Background: Accumulating evidence has suggested that patients with depression have distinct gut microbiome profiles, and antidepressant use may alter the microbial composition. However, large population-based data on how gut microbiota can, in turn, influence the efficacy of antidepressants is lacking.

Methods: To address this research gap, we leveraged stool metagenomic and metabolomic data from the ASPREE-XT Microbiome Sub-Study (n=2,158, age 81.6±3.2 years), an extension observational study after four years of the low-dose aspirin trial (ASPREE). We identified antidepressant use based on ATC code N06 and assessed depression symptoms using the Center of Epidemiologic Studies Depression Scale (CESD)-10. Depression was defined as CESD-10³8, or admission to hospital for greater than 24 hours, where depression was one of the primary reasons for admission.

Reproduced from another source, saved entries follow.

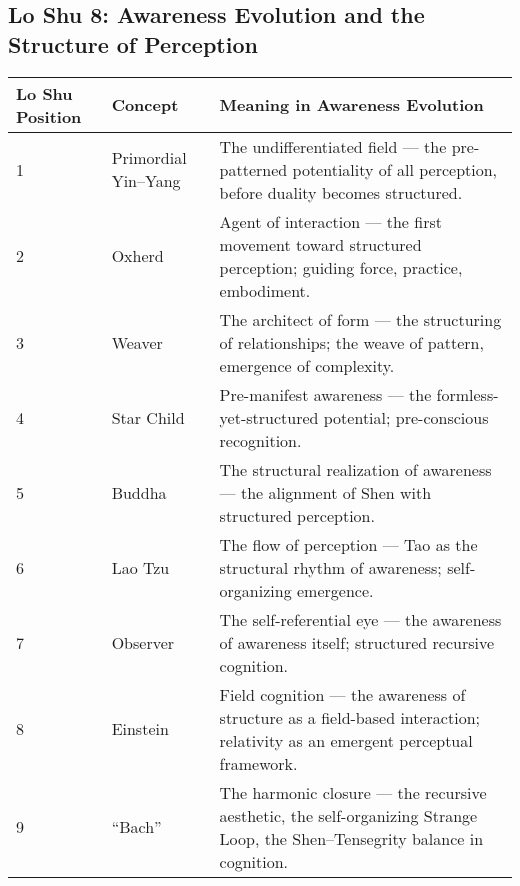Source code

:\documentclass{article}
\begin{document}
\begin{landscape}

\section*{Lo Shu 8: Awareness Evolution and the Structure of Perception}

\renewcommand{\arraystretch}{1.4}

\begin{tabular}{|p{1.8cm}|p{3.2cm}|p{10.8cm}|}
\hline
\textbf{Lo Shu Position} & 
\textbf{Concept} & 
\textbf{Meaning in Awareness Evolution} \\
\hline

1 & 
Primordial Yin–Yang & 
The undifferentiated field — the pre-patterned potentiality of all perception, before duality becomes structured. \\
\hline

2 & 
Oxherd & 
Agent of interaction — the first movement toward structured perception; guiding force, practice, embodiment. \\
\hline

3 & 
Weaver & 
The architect of form — the structuring of relationships; the weave of pattern, emergence of complexity. \\
\hline

4 & 
Star Child & 
Pre-manifest awareness — the formless-yet-structured potential; pre-conscious recognition. \\
\hline

5 & 
Buddha & 
The structural realization of awareness — the alignment of Shen with structured perception. \\
\hline

6 & 
Lao Tzu & 
The flow of perception — Tao as the structural rhythm of awareness; self-organizing emergence. \\
\hline

7 & 
Observer & 
The self-referential eye — the awareness of awareness itself; structured recursive cognition. \\
\hline

8 & 
Einstein & 
Field cognition — the awareness of structure as a field-based interaction; relativity as an emergent perceptual framework. \\
\hline

9 & 
“Bach” & 
The harmonic closure — the recursive aesthetic, the self-organizing Strange Loop, the Shen–Tensegrity balance in cognition. \\
\hline

\end{tabular}

\end{landscape}
\end{document}
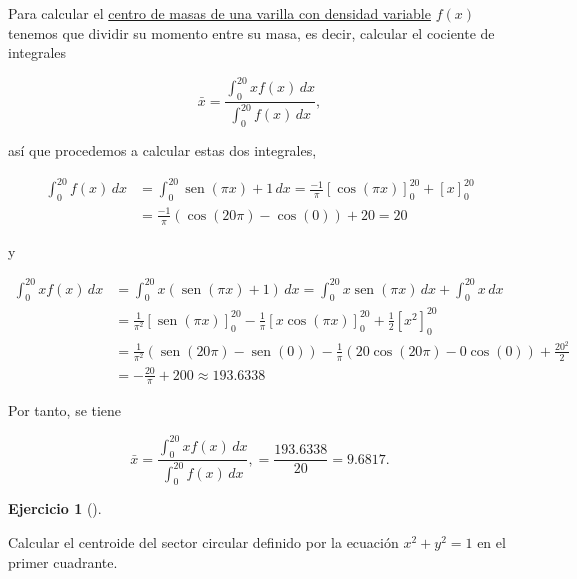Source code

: \documentclass[
  spanish,
  a4paper,
]{scrreport}
\theoremstyle{definition}
\newtheorem{exercise}{Ejercicio}[chapter]
\theoremstyle{remark}
\begin{document}
\begin{tcolorbox}[enhanced jigsaw, arc=.35mm, bottomrule=.15mm, bottomtitle=1mm, breakable, colback=white, colbacktitle=quarto-callout-tip-color!10!white, colframe=quarto-callout-tip-color-frame, coltitle=black, left=2mm, leftrule=.75mm, opacityback=0, opacitybacktitle=0.6, rightrule=.15mm, title=\textcolor{quarto-callout-tip-color}{\faLightbulb}\hspace{0.5em}{Solución}, titlerule=0mm, toprule=.15mm, toptitle=1mm]

Para calcular el
\href{https://aprendeconalf.es/analisis-manual/08-integrales.html\#centro-de-masas-de-una-varilla-con-densidad-variable}{centro
de masas de una varilla con densidad variable} \(f(x)\) tenemos que
dividir su momento entre su masa, es decir, calcular el cociente de
integrales

\[
\bar x = \frac{\int_0^{20} x f(x)\,dx}{\int_0^{20}f(x)\,dx}, 
\]

así que procedemos a calcular estas dos integrales,

\begin{align*}
\int_0^{20} f(x)\,dx 
&= \int_0^{20} \operatorname{sen}(\pi x)+1 \,dx
= \frac{-1}{\pi}[\cos(\pi x)]_0^{20} + [x]_0^{20}\\
&= \frac{-1}{\pi}(\cos(20\pi)-\cos(0)) + 20
= 20
\end{align*}

y

\begin{align*}
\int_0^{20} xf(x)\,dx 
&= \int_0^{20} x(\operatorname{sen}(\pi x)+1) \,dx
= \int_0^{20} x\operatorname{sen}(\pi x)\,dx + \int_0^{20}x \,dx \\
&= \frac{1}{\pi^2}[\operatorname{sen}(\pi x)]_0^{20}-\frac{1}{\pi}[x\cos(\pi x)]_0^{20} + \frac{1}{2}[x^2]_0^{20} \tag{partes} \\
&= \frac{1}{\pi^2}(\operatorname{sen}(20\pi)-\operatorname{sen}(0)) -\frac{1}{\pi}(20\cos(20\pi)-0\cos(0)) + \frac{20^2}{2} \\
&= -\frac{20}{\pi}+200
\approx 193.6338
\end{align*}

Por tanto, se tiene

\[
\bar x = \frac{\int_0^{20} x f(x)\,dx}{\int_0^{20}f(x)\,dx},
= \frac{193.6338}{20}
= 9.6817.
\]

\end{tcolorbox}

\begin{exercise}[]\protect\hypertarget{exr-centro-masas-3}{}\label{exr-centro-masas-3}

Calcular el centroide del sector circular definido por la ecuación
\(x^2+y^2=1\) en el primer cuadrante.

\end{exercise}
\end{document}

Results: The overall taxonomic composition moderately varied according to antidepressant use and depression status (PERMANOVA R2=0.3% P=0.001). Among antidepressant users, a lower relative abundance of Faecalibacterium sp CLA AA H233 and GGB3653 SGB 4964 was associated with worse depressive symptoms, that is, worse efficacy of the antidepressants. In contrast, compared to those who were responsive to antidepressants (i.e., no depression), increased relative abundance of 3-dehydroquinate biosynthesis II and chorismite biosynthesis II pathways were associated with less responsiveness to antidepressants (i.e., had depression vs. no depression). 3-dehydroquinate and chorismate are key metabolites in the shikimate pathway involved in the synthesis of folate and aromatic amino acids, which are precursors for neurotransmitters crucial for mood regulation (e.g., serotonin and dopamine). In line with our metagenomic results, our metabolomics analysis revealed interactions between antidepressant use and the metabolomics profiles; the positive correlation between antidepressants and CESD-10 score was attenuated among participants with a metabolomic profile enriched in amino acids. Additionally, the prevalence of anti-inflammatory microbial metabolites that have been implicated in brain function and neuroprotection – N-Stearoyl sphingosine and ectoine – was reduced among participants who were less responsive to antidepressants than those who were responsive.

Conclusions: Our study provides valuable evidence on the role of gut microbiota in individual responsiveness to antidepressants, shedding light on personalized microbiota-targeted therapies to optimize treatment efficacy. Future longitudinal studies are warranted to understand the causal mechanisms.